BEGIN

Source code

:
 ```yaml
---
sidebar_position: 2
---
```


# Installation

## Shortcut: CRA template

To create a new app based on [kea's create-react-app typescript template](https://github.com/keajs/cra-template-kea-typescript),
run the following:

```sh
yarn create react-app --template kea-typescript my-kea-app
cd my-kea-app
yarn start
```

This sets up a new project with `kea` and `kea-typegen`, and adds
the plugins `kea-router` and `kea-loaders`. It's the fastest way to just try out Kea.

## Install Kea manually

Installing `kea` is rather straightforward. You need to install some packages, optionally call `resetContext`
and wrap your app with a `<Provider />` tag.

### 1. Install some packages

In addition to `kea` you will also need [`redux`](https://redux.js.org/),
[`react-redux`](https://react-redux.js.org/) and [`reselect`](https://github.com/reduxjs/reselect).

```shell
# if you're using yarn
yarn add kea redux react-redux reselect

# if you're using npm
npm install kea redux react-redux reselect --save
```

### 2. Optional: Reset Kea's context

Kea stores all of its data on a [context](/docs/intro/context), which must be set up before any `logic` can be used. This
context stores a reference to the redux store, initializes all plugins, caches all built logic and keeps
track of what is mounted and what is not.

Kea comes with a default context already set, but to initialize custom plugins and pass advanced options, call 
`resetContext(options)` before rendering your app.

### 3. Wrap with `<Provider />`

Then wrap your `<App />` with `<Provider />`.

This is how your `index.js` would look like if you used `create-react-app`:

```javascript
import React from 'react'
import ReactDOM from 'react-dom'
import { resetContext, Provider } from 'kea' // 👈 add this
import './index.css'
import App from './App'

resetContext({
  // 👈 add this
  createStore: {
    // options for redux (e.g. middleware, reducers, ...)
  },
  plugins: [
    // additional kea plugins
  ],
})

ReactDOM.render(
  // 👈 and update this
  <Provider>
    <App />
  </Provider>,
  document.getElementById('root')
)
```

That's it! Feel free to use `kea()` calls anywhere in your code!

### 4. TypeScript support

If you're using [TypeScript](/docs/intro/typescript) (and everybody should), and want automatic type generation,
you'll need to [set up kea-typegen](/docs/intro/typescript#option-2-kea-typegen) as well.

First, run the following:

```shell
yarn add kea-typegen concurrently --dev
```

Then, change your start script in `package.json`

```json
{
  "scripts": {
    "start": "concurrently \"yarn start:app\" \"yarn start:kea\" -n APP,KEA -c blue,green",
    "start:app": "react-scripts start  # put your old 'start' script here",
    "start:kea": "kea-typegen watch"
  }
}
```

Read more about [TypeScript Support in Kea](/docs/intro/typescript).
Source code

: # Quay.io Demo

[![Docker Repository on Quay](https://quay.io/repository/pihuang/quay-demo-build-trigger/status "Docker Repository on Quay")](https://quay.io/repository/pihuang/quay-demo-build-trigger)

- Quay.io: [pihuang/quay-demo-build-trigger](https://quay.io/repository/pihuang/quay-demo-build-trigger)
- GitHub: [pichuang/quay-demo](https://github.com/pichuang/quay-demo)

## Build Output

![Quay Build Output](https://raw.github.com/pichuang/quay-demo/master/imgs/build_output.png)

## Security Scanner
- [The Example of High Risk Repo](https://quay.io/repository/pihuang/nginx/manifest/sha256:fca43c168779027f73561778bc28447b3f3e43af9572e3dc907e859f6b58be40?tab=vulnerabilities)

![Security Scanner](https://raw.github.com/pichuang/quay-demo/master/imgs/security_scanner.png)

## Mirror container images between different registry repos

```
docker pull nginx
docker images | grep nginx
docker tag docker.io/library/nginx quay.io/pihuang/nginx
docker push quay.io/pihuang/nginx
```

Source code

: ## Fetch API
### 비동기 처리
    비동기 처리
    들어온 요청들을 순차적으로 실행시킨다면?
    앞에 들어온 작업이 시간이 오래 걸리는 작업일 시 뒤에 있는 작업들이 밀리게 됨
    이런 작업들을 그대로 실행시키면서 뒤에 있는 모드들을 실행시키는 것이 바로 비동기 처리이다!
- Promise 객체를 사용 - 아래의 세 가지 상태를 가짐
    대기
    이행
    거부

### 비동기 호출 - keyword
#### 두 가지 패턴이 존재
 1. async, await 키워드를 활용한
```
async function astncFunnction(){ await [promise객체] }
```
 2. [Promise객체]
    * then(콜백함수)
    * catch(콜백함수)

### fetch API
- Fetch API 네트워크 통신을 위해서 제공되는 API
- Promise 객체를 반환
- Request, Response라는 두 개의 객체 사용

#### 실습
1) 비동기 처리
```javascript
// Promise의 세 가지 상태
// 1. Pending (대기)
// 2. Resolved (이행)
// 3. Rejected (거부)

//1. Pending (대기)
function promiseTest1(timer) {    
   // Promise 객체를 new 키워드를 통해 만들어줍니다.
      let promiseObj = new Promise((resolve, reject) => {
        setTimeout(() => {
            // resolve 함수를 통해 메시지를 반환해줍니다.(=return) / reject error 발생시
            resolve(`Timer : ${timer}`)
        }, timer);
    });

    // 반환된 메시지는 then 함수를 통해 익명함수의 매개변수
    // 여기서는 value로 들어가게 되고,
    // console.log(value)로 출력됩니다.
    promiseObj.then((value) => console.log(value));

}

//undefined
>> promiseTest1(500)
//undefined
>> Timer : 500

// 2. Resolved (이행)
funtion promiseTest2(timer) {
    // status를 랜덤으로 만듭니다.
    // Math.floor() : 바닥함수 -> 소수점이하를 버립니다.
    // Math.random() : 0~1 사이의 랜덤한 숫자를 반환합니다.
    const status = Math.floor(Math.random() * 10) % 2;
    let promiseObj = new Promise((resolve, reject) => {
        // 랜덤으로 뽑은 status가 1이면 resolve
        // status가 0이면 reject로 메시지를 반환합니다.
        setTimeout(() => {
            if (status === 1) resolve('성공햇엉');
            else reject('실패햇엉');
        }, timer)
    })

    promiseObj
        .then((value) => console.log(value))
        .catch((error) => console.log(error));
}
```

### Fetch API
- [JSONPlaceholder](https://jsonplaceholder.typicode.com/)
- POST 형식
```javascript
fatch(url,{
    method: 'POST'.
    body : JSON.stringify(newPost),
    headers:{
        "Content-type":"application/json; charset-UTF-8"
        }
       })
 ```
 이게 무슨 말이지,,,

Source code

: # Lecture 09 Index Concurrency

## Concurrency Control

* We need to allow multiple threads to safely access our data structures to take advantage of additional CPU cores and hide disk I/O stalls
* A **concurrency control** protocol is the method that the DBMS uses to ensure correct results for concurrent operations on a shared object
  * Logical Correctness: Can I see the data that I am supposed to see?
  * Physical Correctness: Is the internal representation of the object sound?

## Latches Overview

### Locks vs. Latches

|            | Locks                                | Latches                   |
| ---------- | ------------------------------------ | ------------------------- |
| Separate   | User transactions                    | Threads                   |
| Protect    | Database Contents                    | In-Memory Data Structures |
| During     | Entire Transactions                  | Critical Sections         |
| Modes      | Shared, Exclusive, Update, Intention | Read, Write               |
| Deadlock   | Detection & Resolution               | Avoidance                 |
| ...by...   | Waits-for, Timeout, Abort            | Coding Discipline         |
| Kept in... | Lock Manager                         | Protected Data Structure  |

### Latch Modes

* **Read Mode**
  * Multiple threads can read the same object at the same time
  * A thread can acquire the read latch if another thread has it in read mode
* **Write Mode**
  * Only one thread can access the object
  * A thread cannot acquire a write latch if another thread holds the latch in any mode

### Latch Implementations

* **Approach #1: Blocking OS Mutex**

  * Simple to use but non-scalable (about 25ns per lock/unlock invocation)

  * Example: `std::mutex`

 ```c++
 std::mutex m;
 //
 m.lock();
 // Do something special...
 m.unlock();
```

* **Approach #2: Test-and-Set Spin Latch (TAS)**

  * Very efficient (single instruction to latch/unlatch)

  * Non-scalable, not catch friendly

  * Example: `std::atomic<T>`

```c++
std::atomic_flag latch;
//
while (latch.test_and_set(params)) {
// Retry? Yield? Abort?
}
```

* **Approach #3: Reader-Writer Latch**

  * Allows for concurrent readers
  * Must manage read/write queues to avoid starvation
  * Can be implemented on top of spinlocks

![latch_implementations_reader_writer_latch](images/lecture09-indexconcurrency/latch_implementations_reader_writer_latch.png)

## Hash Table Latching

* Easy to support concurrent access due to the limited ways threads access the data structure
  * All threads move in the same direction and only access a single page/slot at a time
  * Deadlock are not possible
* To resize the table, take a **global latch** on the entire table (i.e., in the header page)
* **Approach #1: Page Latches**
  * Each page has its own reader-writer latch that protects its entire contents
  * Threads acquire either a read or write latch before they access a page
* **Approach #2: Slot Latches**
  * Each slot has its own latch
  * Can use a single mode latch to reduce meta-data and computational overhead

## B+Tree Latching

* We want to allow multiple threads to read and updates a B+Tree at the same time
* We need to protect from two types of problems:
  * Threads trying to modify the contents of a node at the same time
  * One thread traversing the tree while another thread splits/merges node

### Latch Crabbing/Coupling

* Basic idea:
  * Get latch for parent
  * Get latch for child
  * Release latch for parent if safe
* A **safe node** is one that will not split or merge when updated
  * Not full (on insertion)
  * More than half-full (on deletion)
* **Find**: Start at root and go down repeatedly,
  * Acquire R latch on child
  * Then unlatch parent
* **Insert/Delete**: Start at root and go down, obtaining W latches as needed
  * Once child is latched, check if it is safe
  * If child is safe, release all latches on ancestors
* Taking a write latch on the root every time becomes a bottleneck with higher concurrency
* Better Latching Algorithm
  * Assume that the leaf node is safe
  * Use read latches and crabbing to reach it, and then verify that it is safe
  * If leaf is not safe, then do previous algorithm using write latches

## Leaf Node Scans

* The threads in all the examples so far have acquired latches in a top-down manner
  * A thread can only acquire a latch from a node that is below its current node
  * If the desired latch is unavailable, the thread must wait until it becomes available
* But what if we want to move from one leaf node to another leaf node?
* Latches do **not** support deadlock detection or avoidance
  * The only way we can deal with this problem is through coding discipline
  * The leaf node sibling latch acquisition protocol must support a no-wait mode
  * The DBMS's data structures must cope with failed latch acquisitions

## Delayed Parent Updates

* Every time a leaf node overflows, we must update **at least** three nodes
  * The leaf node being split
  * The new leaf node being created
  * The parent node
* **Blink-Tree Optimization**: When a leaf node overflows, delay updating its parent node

END

Exercise requirements >> Lines from the entries that contain the word "stores" are what the answer must hold.

Task result >>
Kea stores all of its data on a [context](/docs/intro/context), which must be set up before any `logic` can be used. This
context stores a reference to the redux store, initializes all plugins, caches all built logic and keeps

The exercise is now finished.